Worst of all time though has to be some of the first Siamsa Cois Lee gigs in Cork years ago, Joan Biaz or Louden Wainright playing a stadium gig in front of 50000 people , truely awful


----------



## Caveat (20 Mar 2009)

Smashbox said:


> I'm going to see Snow Patrol tomorrow, me hopes I wont be returning to add them to this list..


 
Sorry to be a downer SB, but I wouldn't hold my breath - that guy's singing can be desperate live...


----------



## S.L.F (20 Mar 2009)

elefantfresh said:


> Yes - it was in Bristol in 88 or 89 - can't remember the venue - it wasn't the Bierkeller but it was a small place like that. The bouncers were getting heavy handed with people stage diving - they were giving them serious slaps then throwing them back into the crowd - this guy got up and bear hugged a bouncer twice his size and jumped back into the crowd holding onto him. The bouncer got absolutly battered - the music stopped - lights went on and it turned into total mayhem.

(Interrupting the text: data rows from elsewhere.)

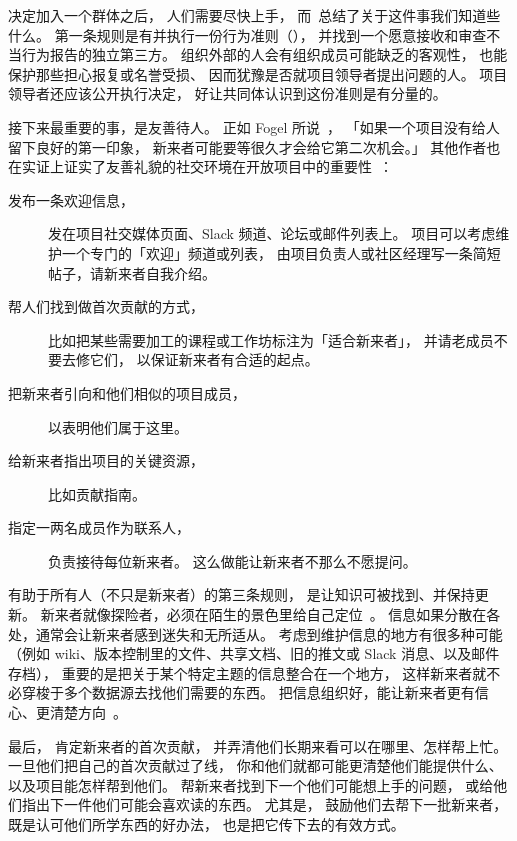 
决定加入一个群体之后，
人们需要尽快上手，
而~\cite{Shol2019}总结了关于这件事我们知道些什么。
第一条规则是有并执行一份行为准则（），
并找到一个愿意接收和审查不当行为报告的独立第三方。
组织外部的人会有组织成员可能缺乏的客观性，
也能保护那些担心报复或名誉受损、
因而犹豫是否就项目领导者提出问题的人。
项目领导者还应该公开执行决定，
好让共同体认识到这份准则是有分量的。

接下来最重要的事，是友善待人。
正如 Fogel 所说~\cite{Foge2005}，
「如果一个项目没有给人留下良好的第一印象，
新来者可能要等很久才会给它第二次机会。」
其他作者也在实证上证实了友善礼貌的社交环境在开放项目中的重要性~\cite{Sing2012,Stei2013,Stei2018}：

\begin{description}

\item[发布一条欢迎信息，]
  发在项目社交媒体页面、Slack 频道、论坛或邮件列表上。
  项目可以考虑维护一个专门的「欢迎」频道或列表，
  由项目负责人或社区经理写一条简短帖子，请新来者自我介绍。

\item[帮人们找到做首次贡献的方式，]
  比如把某些需要加工的课程或工作坊标注为「适合新来者」，
  并请老成员不要去修它们，
  以保证新来者有合适的起点。

\item[把新来者引向和他们相似的项目成员，]
  以表明他们属于这里。

\item[给新来者指出项目的关键资源，]
  比如贡献指南。

\item[指定一两名成员作为联系人，]
  负责接待每位新来者。
  这么做能让新来者不那么不愿提问。

\end{description}

有助于所有人（不只是新来者）的第三条规则，
是让知识可被找到、并保持更新。
新来者就像探险者，必须在陌生的景色里给自己定位~\cite{Dage2010}。
信息如果分散在各处，通常会让新来者感到迷失和无所适从。
考虑到维护信息的地方有很多种可能
（例如 wiki、版本控制里的文件、共享文档、旧的推文或 Slack 消息、以及邮件存档），
重要的是把关于某个特定主题的信息整合在一个地方，
这样新来者就不必穿梭于多个数据源去找他们需要的东西。
把信息组织好，能让新来者更有信心、更清楚方向~\cite{Stei2016}。

最后，
肯定新来者的首次贡献，
并弄清他们长期来看可以在哪里、怎样帮上忙。
一旦他们把自己的首次贡献过了线，
你和他们就都可能更清楚他们能提供什么、以及项目能怎样帮到他们。
帮新来者找到下一个他们可能想上手的问题，
或给他们指出下一件他们可能会喜欢读的东西。
尤其是，
鼓励他们去帮下一批新来者，
既是认可他们所学东西的好办法，
也是把它传下去的有效方式。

Yeah I don't like bouncers either, I think they need a good battering once in a while to even up the slate.

First time I say them was in 1980 then again in 1983 but haven't seen then since. Sadly


----------



## nesbitt (20 Mar 2009)

U2 in the SFX Gardiner Street Dec 23rd, the year was 1979, or could have been 1980.  So I would have been about 14 at the time. Bono jumped onto a huge speaker during the set and started to sing 'just one cornetto' from the HB ad that was running on TV at the time.  I was deaf for a few days afterwards because again we were dancing too near giant speakers.  However at the time I thought the whole thing was brilliant but of course now I know better.....


----------



## Smashbox (20 Mar 2009)

Caveat said:


> Sorry to be a downer SB, but I wouldn't hold my breath - that guy's singing can be desperate live...


 
Ah damn... I'm travelling to Belfast to see them too... rage!


----------



## Complainer (21 Mar 2009)

Mpsox said:


> I can't remember who the band were but 20 odd years ago I went to see Simple Minds in Croker, one of the Irish support bands were pretty awful and people started throwing plastic bottles at them, singer stopped and said if people didn't stop throwing bottles they were walking off, result, a deluge of bottles.

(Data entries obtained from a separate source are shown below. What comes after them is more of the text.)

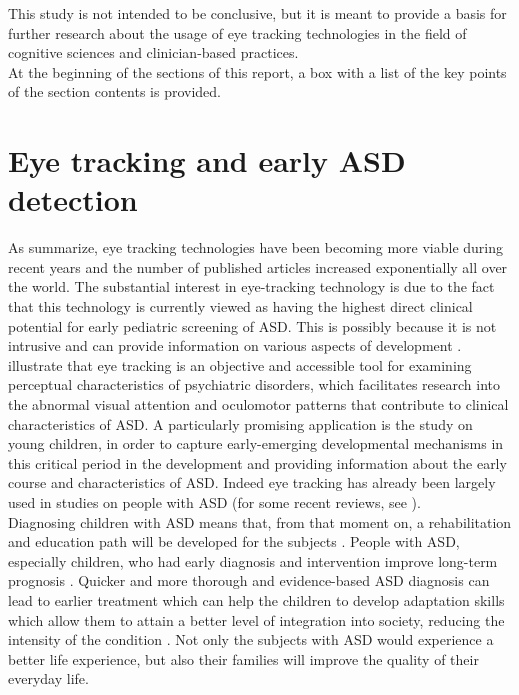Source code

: This study is not intended to be conclusive, but it is meant to provide a basis for further research about the usage of eye tracking technologies in the field of cognitive sciences and clinician-based practices.\\
At the beginning of the sections of this report, a box with a list of the key points of the section contents is provided.




\section{Eye tracking and early ASD detection}
\label{sec:earlyASD}

As \cite{bolte2016detection} summarize, eye tracking technologies have been becoming more viable during recent years and the number of published articles increased exponentially all over the world. The substantial interest in eye-tracking technology is due to the fact that this technology is currently viewed as having the highest direct clinical potential for early pediatric screening of ASD. This is possibly because it is not intrusive and can provide information on various aspects of development  \citep{bolte2016detection,falck-ytter2013eyetrackingASD,subrahmaniam2013animation,sasson2012children}.\\
\cite{sasson2012children} illustrate that eye tracking is an objective and accessible tool for examining perceptual characteristics of psychiatric disorders, which facilitates research into the abnormal visual attention and oculomotor patterns that contribute to clinical characteristics of ASD. A particularly promising application is the study on young children, in order to capture early-emerging developmental mechanisms in this critical period in the development and providing information about the early course and characteristics of ASD. Indeed eye tracking has already been largely used in studies on people with ASD (for some recent reviews, see \citealp{boraston2007eyetrackingASD,brenner2007visualsearch,falck-ytter2013eyetrackingASD,papagiannopoulou2014review,chitategmark2016socialattention,johnson2016review,bolte2016detection,frazier2017socialgaze}).\\
Diagnosing children with ASD means that, from that moment on, a rehabilitation and education path will be developed for the subjects \citep{apa2017diagnosis}. People with ASD, especially children, who had early diagnosis and intervention improve long-term prognosis \citep{vargas2016diagnosis}. Quicker and more thorough and evidence-based ASD diagnosis can lead to earlier treatment which can help the children to develop adaptation skills which allow them to attain a better level of integration into society, reducing the intensity of the condition \citep{martineau2011pupil,towie2016screening}. Not only the subjects with ASD would experience a better life experience, but also their families will improve the quality of their everyday life.\\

That was an incredible gig. The line up was;

Blue In Heaven 
In Tua Nua
The Waterboys
Lloyd Cole And The Commotions
Simple Minds

I was really into all the acts except Lloyd Cole. I think that was the day that the Waterboys 'robbed' Steve Wickham from In Tua Nua, which was great for the Waterboys and the kiss of death for In Tua Nua. Everything went right on the day. Great company, great craic, fantastic weather, great music. 

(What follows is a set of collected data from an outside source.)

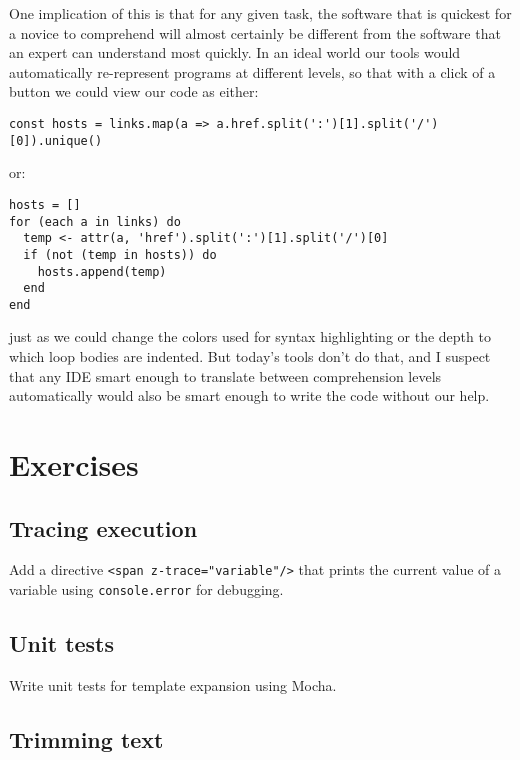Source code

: \documentclass[krantzl]{krantz}
\begin{document}
One implication of this is that for any given task,
the software that is quickest for a novice to comprehend
will almost certainly be different from the software that
an expert can understand most quickly.
In an ideal world our tools would automatically re-represent programs at different levels,
so that with a click of a button we could view our code as either:

\begin{lstlisting}[frame=single,frameround=tttt]
const hosts = links.map(a => a.href.split(':')[1].split('/')[0]).unique()
\end{lstlisting}


or:

\begin{lstlisting}[frame=single,frameround=tttt]
hosts = []
for (each a in links) do
  temp <- attr(a, 'href').split(':')[1].split('/')[0]
  if (not (temp in hosts)) do
    hosts.append(temp)
  end
end
\end{lstlisting}


just as we could change the colors used for syntax highlighting
or the depth to which loop bodies are indented.
But today's tools don't do that,
and I suspect that any IDE smart enough to translate between comprehension levels automatically
would also be smart enough to write the code without our help.


\section{Exercises}\label{page-templates-exercises}

\subsection*{Tracing execution}


Add a directive \texttt{<span z-trace="variable"/>}
that prints the current value of a variable using \texttt{console.error} for debugging.

\subsection*{Unit tests}


Write unit tests for template expansion using Mocha.

\subsection*{Trimming text}
\end{document}
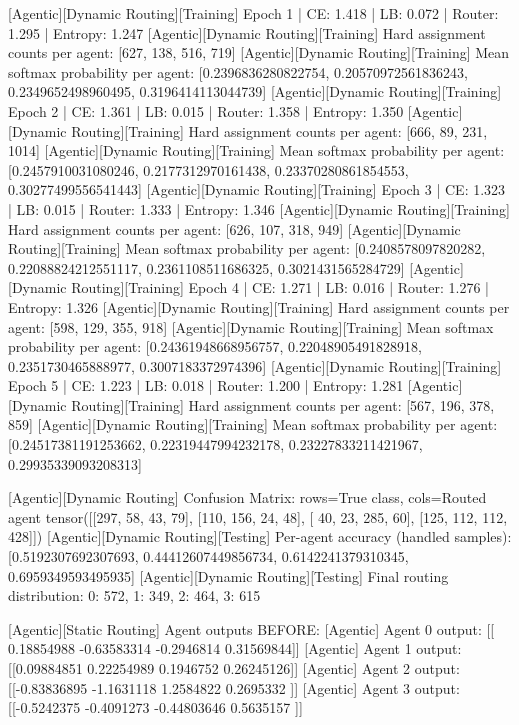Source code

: [Agentic][Dynamic Routing][Training] Epoch 1 | CE: 1.418 | LB: 0.072 | Router: 1.295 | Entropy: 1.247
[Agentic][Dynamic Routing][Training] Hard assignment counts per agent: [627, 138, 516, 719]
[Agentic][Dynamic Routing][Training] Mean softmax probability per agent: [0.2396836280822754, 0.20570972561836243, 0.2349652498960495, 0.3196414113044739]
[Agentic][Dynamic Routing][Training] Epoch 2 | CE: 1.361 | LB: 0.015 | Router: 1.358 | Entropy: 1.350
[Agentic][Dynamic Routing][Training] Hard assignment counts per agent: [666, 89, 231, 1014]
[Agentic][Dynamic Routing][Training] Mean softmax probability per agent: [0.2457910031080246, 0.2177312970161438, 0.23370280861854553, 0.30277499556541443]
[Agentic][Dynamic Routing][Training] Epoch 3 | CE: 1.323 | LB: 0.015 | Router: 1.333 | Entropy: 1.346
[Agentic][Dynamic Routing][Training] Hard assignment counts per agent: [626, 107, 318, 949]
[Agentic][Dynamic Routing][Training] Mean softmax probability per agent: [0.2408578097820282, 0.22088824212551117, 0.2361108511686325, 0.3021431565284729]
[Agentic][Dynamic Routing][Training] Epoch 4 | CE: 1.271 | LB: 0.016 | Router: 1.276 | Entropy: 1.326
[Agentic][Dynamic Routing][Training] Hard assignment counts per agent: [598, 129, 355, 918]
[Agentic][Dynamic Routing][Training] Mean softmax probability per agent: [0.24361948668956757, 0.22048905491828918, 0.2351730465888977, 0.3007183372974396]
[Agentic][Dynamic Routing][Training] Epoch 5 | CE: 1.223 | LB: 0.018 | Router: 1.200 | Entropy: 1.281
[Agentic][Dynamic Routing][Training] Hard assignment counts per agent: [567, 196, 378, 859]
[Agentic][Dynamic Routing][Training] Mean softmax probability per agent: [0.24517381191253662, 0.22319447994232178, 0.23227833211421967, 0.29935339093208313]

[Agentic][Dynamic Routing] Confusion Matrix: rows=True class, cols=Routed agent
tensor([[297,  58,  43,  79],
[110, 156,  24,  48],
[ 40,  23, 285,  60],
[125, 112, 112, 428]])
[Agentic][Dynamic Routing][Testing] Per-agent accuracy (handled samples): [0.5192307692307693, 0.44412607449856734, 0.6142241379310345, 0.6959349593495935]
[Agentic][Dynamic Routing][Testing] Final routing distribution: {0: 572, 1: 349, 2: 464, 3: 615}

[Agentic][Static Routing] Agent outputs BEFORE:
[Agentic] Agent 0 output: [[ 0.18854988 -0.63583314 -0.2946814   0.31569844]]
[Agentic] Agent 1 output: [[0.09884851 0.22254989 0.1946752  0.26245126]]
[Agentic] Agent 2 output: [[-0.83836895 -1.1631118   1.2584822   0.2695332 ]]
[Agentic] Agent 3 output: [[-0.5242375  -0.4091273  -0.44803646  0.5635157 ]]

Hard to think of a really bad gig. I saw REM in Marlay about 6 years ago, and Stipey just couldn't hold a tune that night, which was a bit of a bummer. I know other people who saw them the following night and swore it was a great gig. I was at their end-of-tour gig at the Point in 2005, which was one of the best gigs I've ever attended. I really hate the Point as a venue, but this was a really super gig.

Just remembered Peter Gabriel & Crowded House on a very wet night in Marley a few years back - CH were very non-descript, and PG was just terrible - looked like one of the 'embarassing uncle at wedding' rocking it out. Apparantly, the setlist was chosen by his die-hard fans via his website, which might explain part of why it was a terrible show.


----------



## MandaC (21 Mar 2009)

Complainer said:


> That was an incredible gig. The line up was;
> 
> Blue In Heaven
> In Tua Nua
> ...


----------



## di74 (21 Mar 2009)

Shane McGowan in the Mean Fiddler years ago. He came on about 2 hours late, couldn't stand, sang about 4 songs (incoherently surprise surprise!) and disappeared. Funnily enough went to see him a few times since though!


----------



## Complainer (21 Mar 2009)

MandaC said:


> Yes absolutely brilliant gig!  We got scammed on the way out because someone was selling what they told us were programs of the gig and when we opened them it was an Irish Magazine called Mahogany Gaspipes or something like that.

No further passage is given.